__ABOUT THIS TASK__. Your task is to copy every line of the records below that contains "ConstantTok".

Rendered images with source text
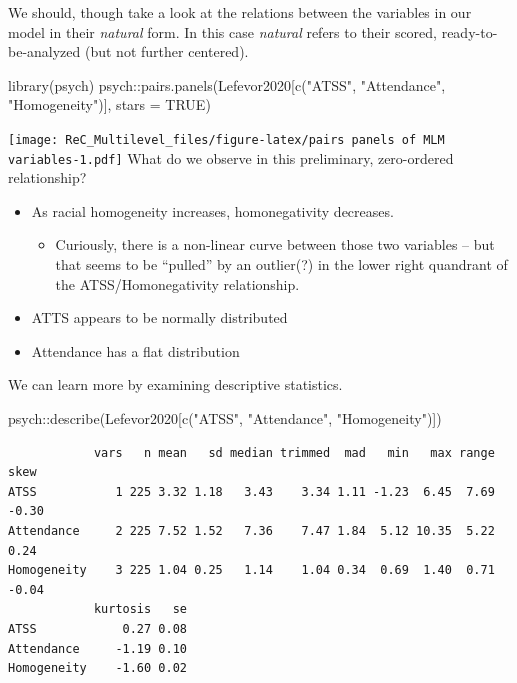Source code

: \documentclass[
  english,
]{book}
\newenvironment{Shaded}{\begin{snugshade}}{\end{snugshade}}
\newcommand{\AttributeTok}[1]{\textcolor[rgb]{0.77,0.63,0.00}{#1}}
\newcommand{\ConstantTok}[1]{\textcolor[rgb]{0.00,0.00,0.00}{#1}}
\newcommand{\FunctionTok}[1]{\textcolor[rgb]{0.00,0.00,0.00}{#1}}
\newcommand{\NormalTok}[1]{#1}
\newcommand{\SpecialCharTok}[1]{\textcolor[rgb]{0.00,0.00,0.00}{#1}}
\newcommand{\StringTok}[1]{\textcolor[rgb]{0.31,0.60,0.02}{#1}}
\providecommand{\tightlist}{%
  \setlength{\itemsep}{0pt}\setlength{\parskip}{0pt}}
\begin{document}
We should, though take a look at the relations between the variables in our model in their \emph{natural} form. In this case \emph{natural} refers to their scored, ready-to-be-analyzed (but not further centered).

\begin{Shaded}
\begin{Highlighting}[]
\FunctionTok{library}\NormalTok{(psych)}
\NormalTok{psych}\SpecialCharTok{::}\FunctionTok{pairs.panels}\NormalTok{(Lefevor2020[}\FunctionTok{c}\NormalTok{(}\StringTok{"ATSS"}\NormalTok{, }\StringTok{"Attendance"}\NormalTok{, }\StringTok{"Homogeneity"}\NormalTok{)], }\AttributeTok{stars =} \ConstantTok{TRUE}\NormalTok{)}
\end{Highlighting}
\end{Shaded}

\texttt{[image: ReC\_Multilevel\_files/figure-latex/pairs panels of MLM variables-1.pdf]}
What do we observe in this preliminary, zero-ordered relationship?

\begin{itemize}
\tightlist
\item
  As racial homogeneity increases, homonegativity decreases.

  \begin{itemize}
  \tightlist
  \item
    Curiously, there is a non-linear curve between those two variables -- but that seems to be ``pulled'' by an outlier(?) in the lower right quandrant of the ATSS/Homonegativity relationship.
  \end{itemize}
\item
  ATTS appears to be normally distributed
\item
  Attendance has a flat distribution
\end{itemize}

We can learn more by examining descriptive statistics.

\begin{Shaded}
\begin{Highlighting}[]
\NormalTok{psych}\SpecialCharTok{::}\FunctionTok{describe}\NormalTok{(Lefevor2020[}\FunctionTok{c}\NormalTok{(}\StringTok{"ATSS"}\NormalTok{, }\StringTok{"Attendance"}\NormalTok{, }\StringTok{"Homogeneity"}\NormalTok{)])}
\end{Highlighting}
\end{Shaded}

\begin{verbatim}
            vars   n mean   sd median trimmed  mad   min   max range  skew
ATSS           1 225 3.32 1.18   3.43    3.34 1.11 -1.23  6.45  7.69 -0.30
Attendance     2 225 7.52 1.52   7.36    7.47 1.84  5.12 10.35  5.22  0.24
Homogeneity    3 225 1.04 0.25   1.14    1.04 0.34  0.69  1.40  0.71 -0.04
            kurtosis   se
ATSS            0.27 0.08
Attendance     -1.19 0.10
Homogeneity    -1.60 0.02
\end{verbatim}
\end{document}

__OUTPUT BELOW__.
\newcommand{\ConstantTok}[1]{\textcolor[rgb]{0.00,0.00,0.00}{#1}}
\NormalTok{psych}\SpecialCharTok{::}\FunctionTok{pairs.panels}\NormalTok{(Lefevor2020[}\FunctionTok{c}\NormalTok{(}\StringTok{"ATSS"}\NormalTok{, }\StringTok{"Attendance"}\NormalTok{, }\StringTok{"Homogeneity"}\NormalTok{)], }\AttributeTok{stars =} \ConstantTok{TRUE}\NormalTok{)}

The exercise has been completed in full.